Jef Denyn's annual carillon recitals at Cattistock were reviewed in The Musical Times in 1911, and again between 1915 and 1918. At the time, there was much concern about the fate of Belgian carillons during the German occupation, especially that of Malines (Mechelen), of which city M. Denyn was carillonneur. The final report in 1918 recorded that the Mechelen carillon had not been destroyed, "and for this we have to thank that grand old man, Cardinal Mercier, who has ever kept his watchful eye on the bells from the very beginning of the Hun occupation of the city."

Both Raven and Dalton provide full details of all of the bells, although Raven's first attempt resulted in the accidental inversion of all of the inscriptions (Raven, 1906, p. 106). The following has been checked with Dalton's account, but extracts the eight bells used for full-circle ringing and provides the traditional (heaviest first) ordering of the remaining carillon bells. Dalton provides weights for all the bells, the lightest (the 35th bell) being 23 lbs.

Ringing Peal: 8, 19-3-3 in E
(The numbers in brackets refer to the number of the bell within the carillon)

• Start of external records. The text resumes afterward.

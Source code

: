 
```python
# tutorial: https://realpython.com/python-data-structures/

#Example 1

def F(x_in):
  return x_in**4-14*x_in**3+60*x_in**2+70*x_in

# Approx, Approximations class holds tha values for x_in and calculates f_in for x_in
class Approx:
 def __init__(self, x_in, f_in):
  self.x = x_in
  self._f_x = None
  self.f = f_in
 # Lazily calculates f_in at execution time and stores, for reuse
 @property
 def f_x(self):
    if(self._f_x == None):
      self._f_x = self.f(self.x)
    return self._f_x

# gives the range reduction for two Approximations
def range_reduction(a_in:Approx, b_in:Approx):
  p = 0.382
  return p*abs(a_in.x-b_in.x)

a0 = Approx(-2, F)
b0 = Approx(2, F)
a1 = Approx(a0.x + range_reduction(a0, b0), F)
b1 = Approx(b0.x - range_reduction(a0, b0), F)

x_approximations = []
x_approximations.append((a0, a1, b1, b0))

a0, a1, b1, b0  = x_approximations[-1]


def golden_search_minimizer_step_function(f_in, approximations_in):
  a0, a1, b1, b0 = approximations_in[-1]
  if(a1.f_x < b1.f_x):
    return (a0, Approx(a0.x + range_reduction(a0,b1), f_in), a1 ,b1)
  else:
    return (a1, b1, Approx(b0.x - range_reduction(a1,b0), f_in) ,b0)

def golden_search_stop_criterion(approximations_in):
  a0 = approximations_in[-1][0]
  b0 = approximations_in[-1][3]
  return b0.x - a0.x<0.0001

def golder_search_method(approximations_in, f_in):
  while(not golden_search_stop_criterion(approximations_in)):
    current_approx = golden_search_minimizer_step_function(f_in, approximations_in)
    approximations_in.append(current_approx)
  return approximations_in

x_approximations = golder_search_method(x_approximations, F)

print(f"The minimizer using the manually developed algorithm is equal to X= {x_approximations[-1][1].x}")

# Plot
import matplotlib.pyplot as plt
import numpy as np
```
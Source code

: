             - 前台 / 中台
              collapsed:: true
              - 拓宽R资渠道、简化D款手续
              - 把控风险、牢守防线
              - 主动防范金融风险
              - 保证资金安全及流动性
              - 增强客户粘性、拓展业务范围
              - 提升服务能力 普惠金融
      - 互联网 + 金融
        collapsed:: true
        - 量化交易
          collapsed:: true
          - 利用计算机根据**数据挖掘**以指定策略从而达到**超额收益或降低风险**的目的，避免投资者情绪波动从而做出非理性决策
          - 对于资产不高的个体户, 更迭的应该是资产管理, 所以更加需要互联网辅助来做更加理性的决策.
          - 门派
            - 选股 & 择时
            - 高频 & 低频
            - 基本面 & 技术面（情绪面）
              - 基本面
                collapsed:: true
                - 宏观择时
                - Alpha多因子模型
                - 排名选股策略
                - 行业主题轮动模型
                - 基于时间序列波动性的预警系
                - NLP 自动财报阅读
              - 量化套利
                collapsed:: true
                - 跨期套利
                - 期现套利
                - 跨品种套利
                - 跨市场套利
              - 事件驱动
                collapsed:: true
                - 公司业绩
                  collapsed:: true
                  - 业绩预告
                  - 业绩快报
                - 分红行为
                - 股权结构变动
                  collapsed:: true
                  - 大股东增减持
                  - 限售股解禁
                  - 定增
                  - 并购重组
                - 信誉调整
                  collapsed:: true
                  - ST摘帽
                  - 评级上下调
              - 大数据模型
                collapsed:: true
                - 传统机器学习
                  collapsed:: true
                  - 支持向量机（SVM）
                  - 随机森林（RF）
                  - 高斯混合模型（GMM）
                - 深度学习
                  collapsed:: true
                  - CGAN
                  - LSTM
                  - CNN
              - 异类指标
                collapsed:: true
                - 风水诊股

1 (11)  Ring out the false, | Ring in the true. | GEORGE DIGBY WINGFIELD DIGBY, Lord of the Manor, gave me.  E
2 (10)  Harmonious Bells below, | Bring musick from above. | MARY CONSTANCE BARNES gave me.  D#
3 (8)  Let those who ring us here, | Do so in Godly fear.  C#
4 (6)  All Thy works shall praise Thee, | O God.  B
5 (5)  O Christ, the King of Glory, | Come in Peace.  A
6 (4)  In manifold melodious chime, we waft a fair | good night, from God's high love. | Severin van Aerschodt, of Louvain, cast this Carillon of 33 | Bells, A.D., 1872.  G#
7 (2)  There is no speech, nor language, but their | voices are heard among them.  F#
8 (1)  Mark well the passing hour, | the tolling Bell | life's end doth tell. | To the Glory of God. | Severin van Aerschodt cast me the Tenor of a peal of eight, | at Louvain, and JANET KEITH BARNES gave me to the Church | of S. S. Peter and Paul, Cattistock, 1872.  E

 

The other Bells of the Carillon (heaviest first)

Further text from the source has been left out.